Unlabelled: Recently, the presence of microsatellite instability (MSI) has been reported in gastric cancer and associated with older age of presentation, distal tumor location, early disease staging, and better overall prognosis. Different characteristics in presentation and in tumor behavior may be explained by different genetic alterations during carcinogenesis of gastric cancer. Identification of specific genetic pathways in gastric cancer may have direct impact on prognosis and selection of treatment strategies.

Patients and methods: All 24 patients were treated by radical surgery. Fragments of normal and tumor tissues were extracted from the specimen and stored at -80 degrees C before DNA purification and extraction. PCR amplification utilizing microsatellite markers was performed. Tumors presenting PCR products of abnormal sizes were considered positive for microsatellite instability (MSI+).

Results: Five patients (21%) had tumors that were MSI+ in at least 1 marker. In the group of patients with Lauren's intestinal-type gastric carcinoma, 3 had tumors that were MSI+ (23%), while in the group of diffuse-type gastric cancer, 2 patients had tumors that were MSI+ (19%). The mean age of presentation and the male:female ratio was similar in both groups.
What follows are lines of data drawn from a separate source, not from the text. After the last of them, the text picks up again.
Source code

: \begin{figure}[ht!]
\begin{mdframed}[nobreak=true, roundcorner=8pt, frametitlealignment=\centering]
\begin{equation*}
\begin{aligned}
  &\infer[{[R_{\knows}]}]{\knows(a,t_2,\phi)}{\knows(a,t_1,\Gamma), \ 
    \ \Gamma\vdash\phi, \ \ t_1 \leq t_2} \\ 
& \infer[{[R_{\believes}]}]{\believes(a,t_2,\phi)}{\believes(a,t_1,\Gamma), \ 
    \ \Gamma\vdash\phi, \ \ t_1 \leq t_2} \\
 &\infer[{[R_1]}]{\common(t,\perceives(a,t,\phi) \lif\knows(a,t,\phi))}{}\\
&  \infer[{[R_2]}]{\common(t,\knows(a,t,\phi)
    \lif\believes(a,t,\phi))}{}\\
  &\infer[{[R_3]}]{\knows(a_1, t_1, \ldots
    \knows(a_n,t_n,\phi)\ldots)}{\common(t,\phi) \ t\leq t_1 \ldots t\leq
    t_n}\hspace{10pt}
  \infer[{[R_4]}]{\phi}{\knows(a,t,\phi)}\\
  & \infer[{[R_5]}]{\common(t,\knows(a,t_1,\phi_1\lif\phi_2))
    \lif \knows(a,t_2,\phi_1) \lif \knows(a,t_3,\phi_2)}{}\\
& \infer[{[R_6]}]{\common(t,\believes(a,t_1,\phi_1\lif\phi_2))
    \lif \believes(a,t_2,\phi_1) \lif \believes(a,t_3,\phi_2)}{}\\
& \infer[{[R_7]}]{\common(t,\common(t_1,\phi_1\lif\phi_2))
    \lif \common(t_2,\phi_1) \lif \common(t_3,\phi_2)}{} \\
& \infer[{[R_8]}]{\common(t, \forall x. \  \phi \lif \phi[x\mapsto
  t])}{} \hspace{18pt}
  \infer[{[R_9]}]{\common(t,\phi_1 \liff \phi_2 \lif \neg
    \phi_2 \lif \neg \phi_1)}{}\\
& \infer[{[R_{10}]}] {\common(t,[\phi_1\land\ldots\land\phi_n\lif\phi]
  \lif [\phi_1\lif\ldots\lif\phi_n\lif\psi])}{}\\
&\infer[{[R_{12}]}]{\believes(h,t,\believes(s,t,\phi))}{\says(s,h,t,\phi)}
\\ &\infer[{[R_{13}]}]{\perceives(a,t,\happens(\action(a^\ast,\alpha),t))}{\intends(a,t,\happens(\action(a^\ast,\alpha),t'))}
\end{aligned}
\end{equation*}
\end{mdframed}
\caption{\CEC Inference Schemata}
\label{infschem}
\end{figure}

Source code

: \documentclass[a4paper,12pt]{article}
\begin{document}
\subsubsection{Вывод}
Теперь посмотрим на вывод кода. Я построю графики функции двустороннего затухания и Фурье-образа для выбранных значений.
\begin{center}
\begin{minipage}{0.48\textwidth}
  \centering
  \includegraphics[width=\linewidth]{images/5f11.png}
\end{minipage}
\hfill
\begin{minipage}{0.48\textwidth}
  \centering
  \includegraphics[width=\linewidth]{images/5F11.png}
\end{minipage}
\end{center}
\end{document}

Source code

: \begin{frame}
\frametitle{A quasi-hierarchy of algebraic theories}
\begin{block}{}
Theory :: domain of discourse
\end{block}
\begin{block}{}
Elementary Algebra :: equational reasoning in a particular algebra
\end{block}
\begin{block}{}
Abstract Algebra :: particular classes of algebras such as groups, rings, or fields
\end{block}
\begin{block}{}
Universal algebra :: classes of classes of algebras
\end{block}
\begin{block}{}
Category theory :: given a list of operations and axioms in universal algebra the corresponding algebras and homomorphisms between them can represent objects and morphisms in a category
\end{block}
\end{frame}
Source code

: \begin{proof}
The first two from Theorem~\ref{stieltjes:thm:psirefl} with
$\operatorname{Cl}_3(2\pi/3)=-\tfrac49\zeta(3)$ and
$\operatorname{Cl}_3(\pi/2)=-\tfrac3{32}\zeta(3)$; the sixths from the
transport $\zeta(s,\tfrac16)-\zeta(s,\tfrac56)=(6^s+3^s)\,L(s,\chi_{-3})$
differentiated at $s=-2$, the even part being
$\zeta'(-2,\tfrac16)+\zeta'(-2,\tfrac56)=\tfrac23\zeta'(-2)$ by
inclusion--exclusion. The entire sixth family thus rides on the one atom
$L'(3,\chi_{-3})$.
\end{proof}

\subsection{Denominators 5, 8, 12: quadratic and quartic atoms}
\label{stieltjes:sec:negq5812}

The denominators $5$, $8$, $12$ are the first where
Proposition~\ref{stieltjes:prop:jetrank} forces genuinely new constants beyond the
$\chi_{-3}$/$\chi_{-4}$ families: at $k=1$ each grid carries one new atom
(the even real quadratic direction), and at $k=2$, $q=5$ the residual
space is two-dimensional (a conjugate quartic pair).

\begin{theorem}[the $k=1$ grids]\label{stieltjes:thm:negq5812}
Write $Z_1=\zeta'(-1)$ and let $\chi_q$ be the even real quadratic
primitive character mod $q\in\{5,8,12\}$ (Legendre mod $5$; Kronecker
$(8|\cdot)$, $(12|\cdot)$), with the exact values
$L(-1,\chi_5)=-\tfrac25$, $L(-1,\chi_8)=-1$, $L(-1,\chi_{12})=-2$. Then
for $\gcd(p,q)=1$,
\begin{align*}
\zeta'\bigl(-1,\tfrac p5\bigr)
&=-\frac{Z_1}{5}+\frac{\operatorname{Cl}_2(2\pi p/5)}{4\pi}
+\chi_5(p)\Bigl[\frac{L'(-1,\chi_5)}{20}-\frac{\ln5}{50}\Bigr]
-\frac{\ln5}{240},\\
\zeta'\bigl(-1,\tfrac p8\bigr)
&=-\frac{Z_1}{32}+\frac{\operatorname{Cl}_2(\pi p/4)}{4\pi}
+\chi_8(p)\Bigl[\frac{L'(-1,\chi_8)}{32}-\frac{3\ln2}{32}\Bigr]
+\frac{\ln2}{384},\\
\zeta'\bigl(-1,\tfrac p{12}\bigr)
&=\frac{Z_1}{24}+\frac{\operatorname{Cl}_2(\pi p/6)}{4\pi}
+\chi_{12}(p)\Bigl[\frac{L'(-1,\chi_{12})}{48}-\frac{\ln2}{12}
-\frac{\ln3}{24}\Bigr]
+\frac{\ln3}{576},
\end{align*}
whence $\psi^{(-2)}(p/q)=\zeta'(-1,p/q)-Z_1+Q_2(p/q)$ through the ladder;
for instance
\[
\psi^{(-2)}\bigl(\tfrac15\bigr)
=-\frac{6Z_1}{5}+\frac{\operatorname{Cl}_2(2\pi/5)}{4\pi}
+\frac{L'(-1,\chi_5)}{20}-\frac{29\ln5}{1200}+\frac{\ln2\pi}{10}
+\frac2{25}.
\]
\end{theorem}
Tumors that were MSI+ were more frequently located in proximal portion of the stomach compared to microsatellite-stable (MSS) tumors (40% vs. 16%). Although there was a trend of patients with MSI+ tumors towards a proximal gastric tumor location, early staging, and negative lymph node metastasis, there was no statistical significance compared to those with MSS tumors (P >.1). Comparison of overall and disease-free survival between gastric tumors that were MSI+ and those that were MSS found no statistically significant differences (P >.1).

Conclusions: Microsatellite instability is a frequent event in gastric carcinogenesis and shows a trend towards distinct clinical and pathological characteristics of gastric cancer.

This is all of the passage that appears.